Example - The GCX Engine in Action
We demonstrate the two key principles of the GCX query engine, namely document projection and active garbage collection by an example. The following query selects, for each department in which at least one employee has a salary specified, the average salary of the department.
Figure 1.1. XQuery input query
In the following, we discuss the processing strategy of GCX when evaluation this query against the XML document in Figure 1.2 below.
Figure 1.2. XML (input) document and XML (input) document tree
Static Analysis
The first phase of the GCX query evaluation strategy is a static analysis, which consists of several steps. First, the query is normalized. For instance, the where-clause in our example query is rewritten into an equivalent if-then-else expression and the XPath expression in the aggregate function fn:avg is rewritten into an equivalent for-clause. Rewriting the XPath expression in aggregate functions to an equivalent for-clause is important insofar as (active) garbage collection will be triggered more often, thus freeing occupied main memory resources early on. We depict the rewritten query in Figure 1.3 below.
Figure 1.3. XQuery rewritten input query
In the next step, from the rewritten (input) query a variable and a projection tree are derived.
Generally spoken, a variable tree of a query summarizes the parent-child relationships between variables.
Every node in a variable tree reflects a variable that has been defined through a for-clause and
an edge between two nodes of a variable tree is drawn if one variable is "a parent" of the other one, which means that the XPath expression (or the "iteration base") of the variable has a previously defined variable (i.e., its parent variable) at the beginning of its XPath expression.
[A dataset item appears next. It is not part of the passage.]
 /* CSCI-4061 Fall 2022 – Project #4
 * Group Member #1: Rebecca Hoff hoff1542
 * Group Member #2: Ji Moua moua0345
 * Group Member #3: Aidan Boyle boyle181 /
The variable tree for our running example query is shown in Figure 1.4 at the left. Note that we introduce a virtual $root variable, which captures absolute paths in the query and is assumed to be implicitly bound to the (virtual) XML document root.
In the next step, we derive a so-called projection tree from the variable tree.
A projection tree defines those parts of the input XML document that are relevant to query evaluation and therefore must be copied into the buffer during query evaluation.
To obtain a projection tree from a variable tree, the latter is extended according to the XPath expressions occurring in the query.
More precisely, for each XPath expression starting with a variable, say $x, we create a child node for the variable tree node of $x, labeled
with a corresponding XPath expression.
In our example we add the two nodes n4 and n5 to the projection tree (see Figure 1.4 at the right).
Node n5 is appended due to the existence check for $dep/employee
/salary
/text() in the input query: the node encodes that,
in order to check if the existence condition holds,
it is necessary to keep the first employee with salary in the buffer (a second employee will not affect the result of the existence check,
hence it suffices to store the nodes at position()=1).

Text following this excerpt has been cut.